=== Data ===
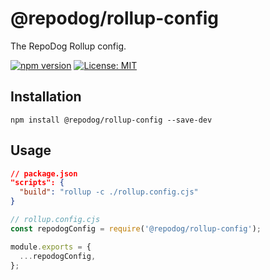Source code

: # @repodog/rollup-config

The RepoDog Rollup config.

[![npm version](https://badge.fury.io/js/%40repodog%2Frollup-config.svg)](https://badge.fury.io/js/%40repodog%2Frollup-config)
[![License: MIT](https://img.shields.io/badge/License-MIT-yellow.svg)](LICENSE)

## Installation

```shell
npm install @repodog/rollup-config --save-dev
```

## Usage

```json
// package.json
"scripts": {
  "build": "rollup -c ./rollup.config.cjs"
}
```

```javascript
// rollup.config.cjs
const repodogConfig = require('@repodog/rollup-config');

module.exports = {
  ...repodogConfig,
};
```
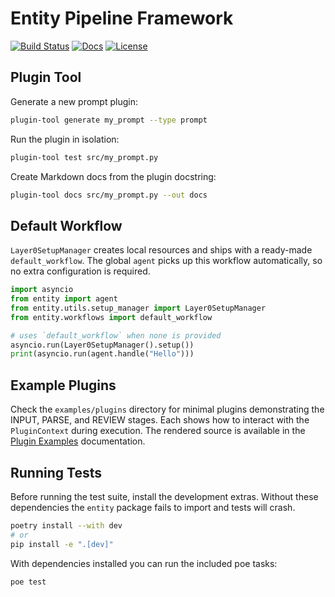 # Entity Pipeline Framework

[![Build Status](https://github.com/Ladvien/entity/actions/workflows/test.yml/badge.svg)](https://github.com/Ladvien/entity/actions/workflows/test.yml)
[![Docs](https://img.shields.io/badge/docs-latest-brightgreen.svg)](https://entity.readthedocs.io/en/latest/)
[![License](https://img.shields.io/badge/license-MIT-blue.svg)](LICENSE)

## Plugin Tool

Generate a new prompt plugin:

```bash
plugin-tool generate my_prompt --type prompt
```

Run the plugin in isolation:

```bash
plugin-tool test src/my_prompt.py
```

Create Markdown docs from the plugin docstring:

```bash
plugin-tool docs src/my_prompt.py --out docs
```

## Default Workflow

`Layer0SetupManager` creates local resources and ships with a ready-made
`default_workflow`. The global `agent` picks up this workflow automatically,
so no extra configuration is required.

```python
import asyncio
from entity import agent
from entity.utils.setup_manager import Layer0SetupManager
from entity.workflows import default_workflow

# uses `default_workflow` when none is provided
asyncio.run(Layer0SetupManager().setup())
print(asyncio.run(agent.handle("Hello")))
```

## Example Plugins

Check the `examples/plugins` directory for minimal plugins demonstrating the
INPUT, PARSE, and REVIEW stages. Each shows how to interact with the
`PluginContext` during execution. The rendered source is available in the
[Plugin Examples](https://entity.readthedocs.io/en/latest/plugin_examples.html)
documentation.

## Running Tests

Before running the test suite, install the development extras. Without these
dependencies the `entity` package fails to import and tests will crash.

```bash
poetry install --with dev
# or
pip install -e ".[dev]"
```

With dependencies installed you can run the included poe tasks:

```bash
poe test
```

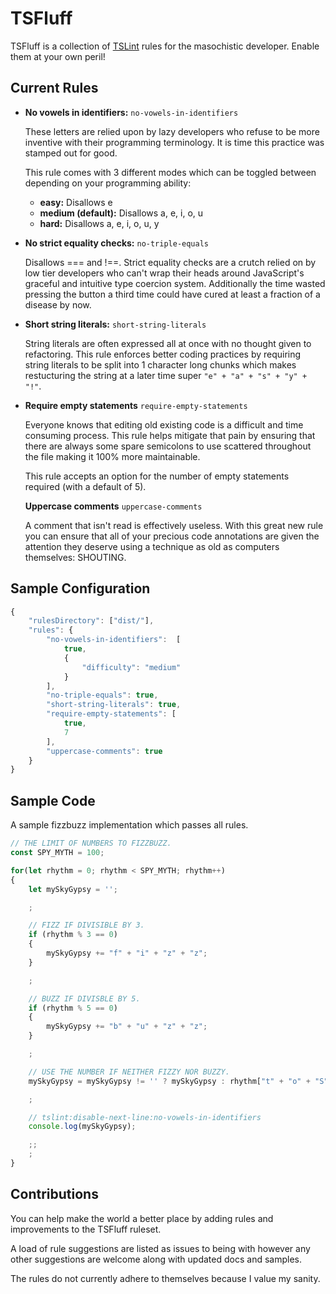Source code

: # TSFluff
TSFluff is a collection of [TSLint](https://palantir.github.io/tslint/) rules for the masochistic developer. Enable them at your own peril!

## Current Rules

- **No vowels in identifiers:** `no-vowels-in-identifiers`

  These letters are relied upon by lazy developers who refuse to be more inventive with their programming terminology. It is time this practice was stamped out for good.
  
  This rule comes with 3 different modes which can be toggled between depending on your programming ability:

  - **easy:** Disallows e
  - **medium (default):** Disallows a, e, i, o, u
  - **hard:** Disallows a, e, i, o, u, y

- **No strict equality checks:** `no-triple-equals`

  Disallows === and !==. Strict equality checks are a crutch relied on by low tier developers who can't wrap their heads around JavaScript's graceful and intuitive type coercion system. Additionally the time wasted pressing the button a third time could have cured at least a fraction of a disease by now.

- **Short string literals:** `short-string-literals`

  String literals are often expressed all at once with no thought given to refactoring. This rule enforces better coding practices by requiring string literals to be split into 1 character long chunks which makes restucturing the string at a later time super `"e" + "a" + "s" + "y" + "!"`.

- **Require empty statements** `require-empty-statements`

  Everyone knows that editing old existing code is a difficult and time consuming process. This rule helps mitigate that pain by ensuring that there are always some spare semicolons to use scattered throughout the file making it 100% more maintainable.

  This rule accepts an option for the number of empty statements required (with a default of 5).

  **Uppercase comments** `uppercase-comments`

  A comment that isn't read is effectively useless. With this great new rule you can ensure that all of your precious code annotations are given the attention they deserve using a technique as old as computers themselves: SHOUTING.

## Sample Configuration

```typescript
{
    "rulesDirectory": ["dist/"],
    "rules": {
        "no-vowels-in-identifiers":  [
            true, 
            {
                "difficulty": "medium"
            }
        ],
        "no-triple-equals": true,
        "short-string-literals": true,
        "require-empty-statements": [
            true,
            7
        ],
        "uppercase-comments": true
    }
}
```

## Sample Code

A sample fizzbuzz implementation which passes all rules.

```typescript
// THE LIMIT OF NUMBERS TO FIZZBUZZ.
const SPY_MYTH = 100;

for(let rhythm = 0; rhythm < SPY_MYTH; rhythm++)
{
    let mySkyGypsy = '';

    ;

    // FIZZ IF DIVISIBLE BY 3.
    if (rhythm % 3 == 0)
    {
        mySkyGypsy += "f" + "i" + "z" + "z";
    }

    ;

    // BUZZ IF DIVISBLE BY 5.
    if (rhythm % 5 == 0)
    {
        mySkyGypsy += "b" + "u" + "z" + "z";
    }

    ;

    // USE THE NUMBER IF NEITHER FIZZY NOR BUZZY.
    mySkyGypsy = mySkyGypsy != '' ? mySkyGypsy : rhythm["t" + "o" + "S" + "t" + "r" + "i" + "n" + "g"]();

    ;

    // tslint:disable-next-line:no-vowels-in-identifiers
    console.log(mySkyGypsy);

    ;;
    ;
}
```

## Contributions

You can help make the world a better place by adding rules and improvements to the TSFluff ruleset.

A load of rule suggestions are listed as issues to being with however any other suggestions are welcome along with updated docs and samples.

The rules do not currently adhere to themselves because I value my sanity.

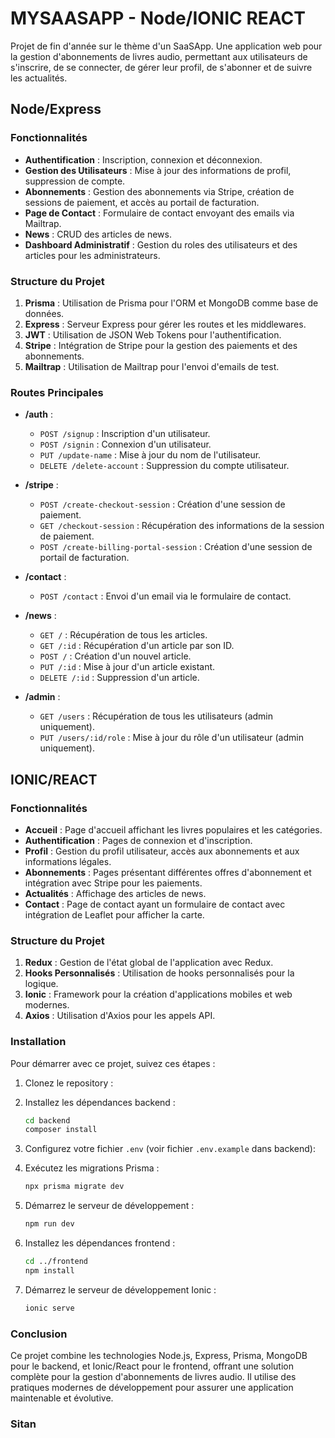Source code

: # MYSAASAPP - Node/IONIC REACT

Projet de fin d'année sur le thème d'un SaaSApp. Une application web pour la gestion d'abonnements de livres audio, permettant aux utilisateurs de s'inscrire, de se connecter, de gérer leur profil, de s'abonner et de suivre les actualités.

## Node/Express

### Fonctionnalités

- **Authentification** : Inscription, connexion et déconnexion.
- **Gestion des Utilisateurs** : Mise à jour des informations de profil, suppression de compte.
- **Abonnements** : Gestion des abonnements via Stripe, création de sessions de paiement, et accès au portail de facturation.
- **Page de Contact** : Formulaire de contact envoyant des emails via Mailtrap.
- **News** : CRUD des articles de news.
- **Dashboard Administratif** : Gestion du roles des utilisateurs et des articles pour les administrateurs.

### Structure du Projet

1. **Prisma** : Utilisation de Prisma pour l'ORM et MongoDB comme base de données.
2. **Express** : Serveur Express pour gérer les routes et les middlewares.
3. **JWT** : Utilisation de JSON Web Tokens pour l'authentification.
4. **Stripe** : Intégration de Stripe pour la gestion des paiements et des abonnements.
5. **Mailtrap** : Utilisation de Mailtrap pour l'envoi d'emails de test.

### Routes Principales

- **/auth** :

  - `POST /signup` : Inscription d'un utilisateur.
  - `POST /signin` : Connexion d'un utilisateur.
  - `PUT /update-name` : Mise à jour du nom de l'utilisateur.
  - `DELETE /delete-account` : Suppression du compte utilisateur.

- **/stripe** :

  - `POST /create-checkout-session` : Création d'une session de paiement.
  - `GET /checkout-session` : Récupération des informations de la session de paiement.
  - `POST /create-billing-portal-session` : Création d'une session de portail de facturation.

- **/contact** :

  - `POST /contact` : Envoi d'un email via le formulaire de contact.

- **/news** :

  - `GET /` : Récupération de tous les articles.
  - `GET /:id` : Récupération d'un article par son ID.
  - `POST /` : Création d'un nouvel article.
  - `PUT /:id` : Mise à jour d'un article existant.
  - `DELETE /:id` : Suppression d'un article.

- **/admin** :
  - `GET /users` : Récupération de tous les utilisateurs (admin uniquement).
  - `PUT /users/:id/role` : Mise à jour du rôle d'un utilisateur (admin uniquement).

## IONIC/REACT

### Fonctionnalités

- **Accueil** : Page d'accueil affichant les livres populaires et les catégories.
- **Authentification** : Pages de connexion et d'inscription.
- **Profil** : Gestion du profil utilisateur, accès aux abonnements et aux informations légales.
- **Abonnements** : Pages présentant différentes offres d'abonnement et intégration avec Stripe pour les paiements.
- **Actualités** : Affichage des articles de news.
- **Contact** : Page de contact ayant un formulaire de contact avec intégration de Leaflet pour afficher la carte.

### Structure du Projet

1. **Redux** : Gestion de l'état global de l'application avec Redux.
2. **Hooks Personnalisés** : Utilisation de hooks personnalisés pour la logique.
3. **Ionic** : Framework pour la création d'applications mobiles et web modernes.
4. **Axios** : Utilisation d'Axios pour les appels API.

### Installation

Pour démarrer avec ce projet, suivez ces étapes :

1. Clonez le repository :

2. Installez les dépendances backend :

   ```bash
   cd backend
   composer install
   ```

3. Configurez votre fichier `.env` (voir fichier `.env.example` dans backend):

4. Exécutez les migrations Prisma :

   ```bash
   npx prisma migrate dev

   ```

5. Démarrez le serveur de développement :

   ```bash
   npm run dev
   ```

6. Installez les dépendances frontend :

   ```bash
   cd ../frontend
   npm install
   ```

7. Démarrez le serveur de développement Ionic :

   ```bash
   ionic serve
   ```

### Conclusion

Ce projet combine les technologies Node.js, Express, Prisma, MongoDB pour le backend, et Ionic/React pour le frontend, offrant une solution complète pour la gestion d'abonnements de livres audio. Il utilise des pratiques modernes de développement pour assurer une application maintenable et évolutive.

### Sitan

=== What is needed ===
The task calls for every line of the material that contains the string "MongoDB".

=== Result of the task ===
1. **Prisma** : Utilisation de Prisma pour l'ORM et MongoDB comme base de données.
Ce projet combine les technologies Node.js, Express, Prisma, MongoDB pour le backend, et Ionic/React pour le frontend, offrant une solution complète pour la gestion d'abonnements de livres audio. Il utilise des pratiques modernes de développement pour assurer une application maintenable et évolutive.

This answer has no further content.